Der Erfolg: Kreigsbefürworter und Gegner finden in dem Film, was sie suchen

Kein Film über die moralisch schon zweifelhaft begonnenen, dann immer unbeliebteren Kriege in Afghanistan und im Irak („Green Zone“, „Von Löwen und Lämmern“ „Hurt Locker“) wurde ein kommerzieller Erfolg. Clint Eastwood (84) aber packte Amerika und spielte mit „American Sniper“ bisher allein in den USA schon 350 Millionen Dollar ein.

Das Geheimnis des Erfolges ist eine Paradoxie. Denn natürlich findet sich das gerne Welt-Sheriff spielende, religiöse, erdverbundene Amerika in der wahren Geschichte des Texaners Chris Kyle bestätigt. Eastwood selbst ist ein bekennender Republikaner.

Cooper spielt den Helden und den vom Krieg gezeichneten

Aber das ist nur die halbe Wahrheit. Auch das liberale, urbane, pazifistischerer Amerika geht in diesen nervenspannenden, aufwühlend Film. Denn neben der packenden Heldengeschichte läuft noch ein anderes Drama ab: das eines Mannes, der seinen „Job“ macht, aber das Herr-Sein über Leben und Tod nicht genießt, nie in einen perversen Rausch verfällt. Ihn belastet – bei aller unangekränkelten Überzeugung – das Töten. Er findet kaum noch in das Kleinfamilien-Leben zurück: „Ich will, dass Du wieder Mensch wirst“, sagt seine Frau (Sienna Miller), weil Chris die US-Mission soweit ins Zivilleben verfolgt, dass er seine Ehe gefährdet, sich psychisch verändert.

Wer also ist dieser Chris Kyle, der am Ende traumatisierten Kameraden versucht zu helfen? Ewig gestriger Provinzler, waffen-liebender Redneck in einer politisch verfehlten, sinnlos brutalen Kriegs-Mission? Oder patriotischer, idealistischer Held mit Familienwerten? Spannenderweise beides! Und dass wir das auch emotional so empfinden können, liegt an der Balance des Filmes: Wir sind haarsträubend nah am Häuserkampf, aber die Fragen von Leben oder Tod erleben wir durchs Zielfernrohr. Und das schafft brutale Nähe und kalte Distanz gleichzeitig.

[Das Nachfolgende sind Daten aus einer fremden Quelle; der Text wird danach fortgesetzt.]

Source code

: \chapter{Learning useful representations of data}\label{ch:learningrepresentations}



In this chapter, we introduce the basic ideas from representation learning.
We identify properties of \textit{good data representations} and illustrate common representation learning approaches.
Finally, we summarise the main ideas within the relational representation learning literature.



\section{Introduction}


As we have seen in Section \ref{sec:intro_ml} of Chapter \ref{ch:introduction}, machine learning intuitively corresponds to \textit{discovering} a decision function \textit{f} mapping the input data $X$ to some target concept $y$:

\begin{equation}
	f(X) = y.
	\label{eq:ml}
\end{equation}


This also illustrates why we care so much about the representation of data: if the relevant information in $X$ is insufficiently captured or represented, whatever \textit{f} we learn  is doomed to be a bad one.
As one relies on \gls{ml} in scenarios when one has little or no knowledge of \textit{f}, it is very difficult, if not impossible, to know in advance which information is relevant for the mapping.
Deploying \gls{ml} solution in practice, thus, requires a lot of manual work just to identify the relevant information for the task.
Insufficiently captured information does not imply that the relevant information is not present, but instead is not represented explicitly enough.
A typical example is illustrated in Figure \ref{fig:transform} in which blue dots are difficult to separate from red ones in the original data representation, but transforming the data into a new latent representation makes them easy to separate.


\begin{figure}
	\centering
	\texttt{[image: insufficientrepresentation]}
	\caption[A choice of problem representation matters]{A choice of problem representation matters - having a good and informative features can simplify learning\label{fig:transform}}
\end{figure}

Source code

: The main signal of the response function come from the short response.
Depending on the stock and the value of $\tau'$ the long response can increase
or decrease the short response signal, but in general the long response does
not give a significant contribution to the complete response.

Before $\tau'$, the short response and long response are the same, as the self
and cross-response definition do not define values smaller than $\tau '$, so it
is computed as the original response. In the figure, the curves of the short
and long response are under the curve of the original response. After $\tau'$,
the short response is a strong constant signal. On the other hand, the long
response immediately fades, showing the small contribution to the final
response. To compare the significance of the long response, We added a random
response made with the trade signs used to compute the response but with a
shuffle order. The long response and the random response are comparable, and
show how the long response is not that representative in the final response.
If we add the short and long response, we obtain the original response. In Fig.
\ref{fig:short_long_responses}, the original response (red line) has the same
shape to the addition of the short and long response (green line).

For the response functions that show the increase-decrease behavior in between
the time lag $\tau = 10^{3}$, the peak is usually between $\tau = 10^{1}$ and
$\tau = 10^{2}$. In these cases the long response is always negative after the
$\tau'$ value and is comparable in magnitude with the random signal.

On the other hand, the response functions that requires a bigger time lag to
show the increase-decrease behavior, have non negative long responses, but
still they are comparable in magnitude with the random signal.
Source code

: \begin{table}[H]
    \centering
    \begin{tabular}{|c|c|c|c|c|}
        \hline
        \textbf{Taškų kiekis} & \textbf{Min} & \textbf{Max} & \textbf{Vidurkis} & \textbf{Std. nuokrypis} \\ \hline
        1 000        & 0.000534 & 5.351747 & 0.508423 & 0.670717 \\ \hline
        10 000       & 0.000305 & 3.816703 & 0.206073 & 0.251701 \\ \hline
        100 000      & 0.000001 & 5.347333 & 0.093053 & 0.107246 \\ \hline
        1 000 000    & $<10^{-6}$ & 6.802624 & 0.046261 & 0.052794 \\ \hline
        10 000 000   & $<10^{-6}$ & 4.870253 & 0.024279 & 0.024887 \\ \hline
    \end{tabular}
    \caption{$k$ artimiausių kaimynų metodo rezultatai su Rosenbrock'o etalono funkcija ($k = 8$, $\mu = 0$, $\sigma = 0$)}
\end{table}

Es ist ein Kriegsfilm, ein Actionfilm und einer, der uns Fragen stellt

So wirkt der Film nach mit seinen Fragen über den Umgang einer Gesellschaft mit ihren Soldaten, über Idealismus, gerechten Krieg, Werte und ihre Verteidigung, über zivile Opfer, Gut und Böse . Der Film befragt unsere postheroische Gesellschaft, die alles Gewalttätige, Harte versucht aus ihrer Zivilisation zu verbannen und zu delegieren: an Lehrer, Polizisten, Ärzte, Krankenschwestern und: Berufssoldaten.

So ist „American Sniper“ ein wichtig und richtig zwiespältiger Kriegs- und Heldenfilm, ohne ein Gramm Patriotismus zuviel und kein Quäntchen Zweifel zu wenig, ein Amerikaporträt und moralische Zwickmühle – ein aufwühlendes Meisterwerk.

Kino: Gabriel, Royal, Mathäser, Leopold (auch OmU), sowie Museum, Cinema (OV)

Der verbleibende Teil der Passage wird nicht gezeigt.